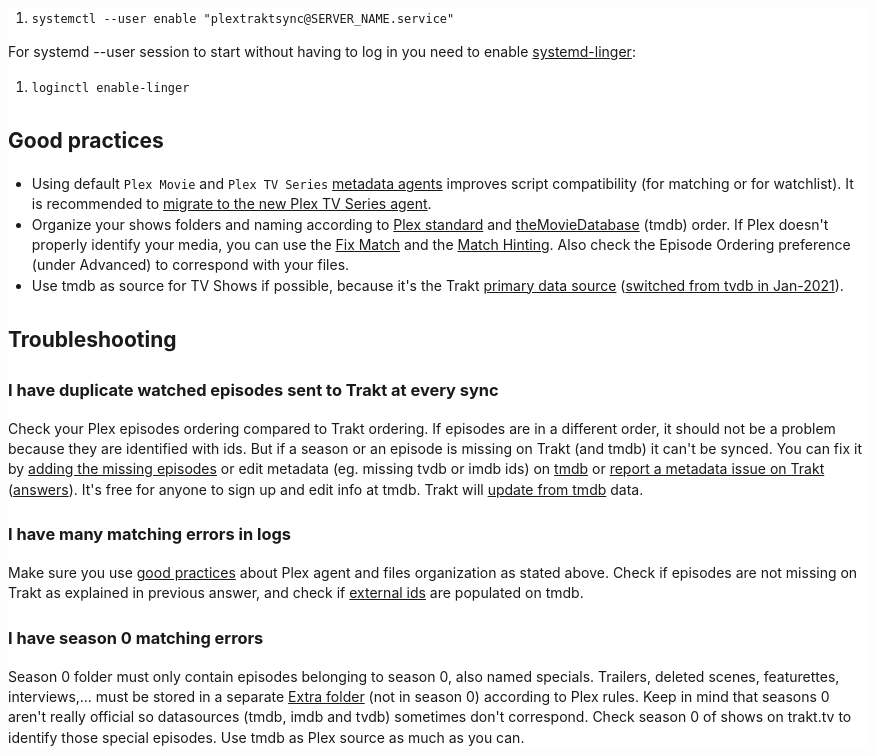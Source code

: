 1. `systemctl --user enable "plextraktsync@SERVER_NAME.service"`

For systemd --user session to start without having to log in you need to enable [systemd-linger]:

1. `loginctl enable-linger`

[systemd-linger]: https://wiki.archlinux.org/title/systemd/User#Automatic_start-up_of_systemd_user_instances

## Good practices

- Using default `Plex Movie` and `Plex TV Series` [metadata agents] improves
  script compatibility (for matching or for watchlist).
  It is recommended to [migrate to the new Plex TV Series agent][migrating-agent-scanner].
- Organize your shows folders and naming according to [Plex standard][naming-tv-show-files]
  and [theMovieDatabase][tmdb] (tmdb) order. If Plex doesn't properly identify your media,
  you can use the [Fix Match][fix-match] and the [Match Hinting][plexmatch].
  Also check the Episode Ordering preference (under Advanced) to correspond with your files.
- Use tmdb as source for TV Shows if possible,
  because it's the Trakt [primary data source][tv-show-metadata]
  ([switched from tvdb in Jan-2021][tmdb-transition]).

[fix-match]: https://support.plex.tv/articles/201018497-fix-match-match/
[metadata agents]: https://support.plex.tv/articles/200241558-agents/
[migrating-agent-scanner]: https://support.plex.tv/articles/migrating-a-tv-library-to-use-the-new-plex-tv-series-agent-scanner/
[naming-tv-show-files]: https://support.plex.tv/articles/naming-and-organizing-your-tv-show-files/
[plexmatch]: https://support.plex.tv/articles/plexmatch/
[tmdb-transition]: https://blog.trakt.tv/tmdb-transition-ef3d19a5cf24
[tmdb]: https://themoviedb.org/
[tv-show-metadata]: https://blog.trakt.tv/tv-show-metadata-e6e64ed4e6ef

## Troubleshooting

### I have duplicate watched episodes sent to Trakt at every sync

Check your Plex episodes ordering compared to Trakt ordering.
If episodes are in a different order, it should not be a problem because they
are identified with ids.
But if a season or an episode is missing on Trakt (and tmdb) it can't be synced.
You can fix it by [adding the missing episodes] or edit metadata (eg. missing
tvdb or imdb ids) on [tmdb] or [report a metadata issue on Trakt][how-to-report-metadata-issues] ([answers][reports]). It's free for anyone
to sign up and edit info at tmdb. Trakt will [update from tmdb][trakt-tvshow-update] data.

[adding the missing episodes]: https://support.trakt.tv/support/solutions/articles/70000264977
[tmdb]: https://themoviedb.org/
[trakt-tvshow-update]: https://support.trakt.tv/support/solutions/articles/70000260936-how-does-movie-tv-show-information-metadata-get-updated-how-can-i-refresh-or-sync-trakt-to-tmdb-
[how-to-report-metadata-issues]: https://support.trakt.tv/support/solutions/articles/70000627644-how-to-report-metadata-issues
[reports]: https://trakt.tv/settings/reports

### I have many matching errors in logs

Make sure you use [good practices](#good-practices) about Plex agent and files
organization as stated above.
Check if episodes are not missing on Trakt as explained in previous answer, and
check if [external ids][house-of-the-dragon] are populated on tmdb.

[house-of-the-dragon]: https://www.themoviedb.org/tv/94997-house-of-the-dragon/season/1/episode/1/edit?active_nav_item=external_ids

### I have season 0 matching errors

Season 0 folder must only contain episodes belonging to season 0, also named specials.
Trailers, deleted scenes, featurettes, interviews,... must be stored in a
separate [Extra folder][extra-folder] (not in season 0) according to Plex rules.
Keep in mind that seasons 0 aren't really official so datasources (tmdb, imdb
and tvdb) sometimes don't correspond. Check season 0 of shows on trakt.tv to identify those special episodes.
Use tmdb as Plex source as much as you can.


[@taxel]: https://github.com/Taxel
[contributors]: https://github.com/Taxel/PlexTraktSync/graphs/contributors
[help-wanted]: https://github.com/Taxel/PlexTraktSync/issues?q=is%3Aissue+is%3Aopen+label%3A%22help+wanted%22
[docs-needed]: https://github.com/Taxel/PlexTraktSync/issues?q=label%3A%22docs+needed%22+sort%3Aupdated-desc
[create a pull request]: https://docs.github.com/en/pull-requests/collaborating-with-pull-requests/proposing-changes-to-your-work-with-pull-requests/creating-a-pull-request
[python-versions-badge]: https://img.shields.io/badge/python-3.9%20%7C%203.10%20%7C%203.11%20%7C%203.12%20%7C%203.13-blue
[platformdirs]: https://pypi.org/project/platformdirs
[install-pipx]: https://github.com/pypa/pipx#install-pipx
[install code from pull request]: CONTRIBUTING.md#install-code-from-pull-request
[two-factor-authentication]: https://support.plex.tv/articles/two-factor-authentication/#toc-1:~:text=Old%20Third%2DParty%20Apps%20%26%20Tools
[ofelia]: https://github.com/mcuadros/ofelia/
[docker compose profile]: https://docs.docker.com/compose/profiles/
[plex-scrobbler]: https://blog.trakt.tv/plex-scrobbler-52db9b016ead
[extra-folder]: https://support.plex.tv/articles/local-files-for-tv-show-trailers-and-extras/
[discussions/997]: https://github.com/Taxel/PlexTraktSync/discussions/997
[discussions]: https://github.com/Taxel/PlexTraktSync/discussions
##########
→ **Action item**
The string "solutions" may appear on lines of the data above; give the number of those lines and nothing more.

→ **Written answer**
3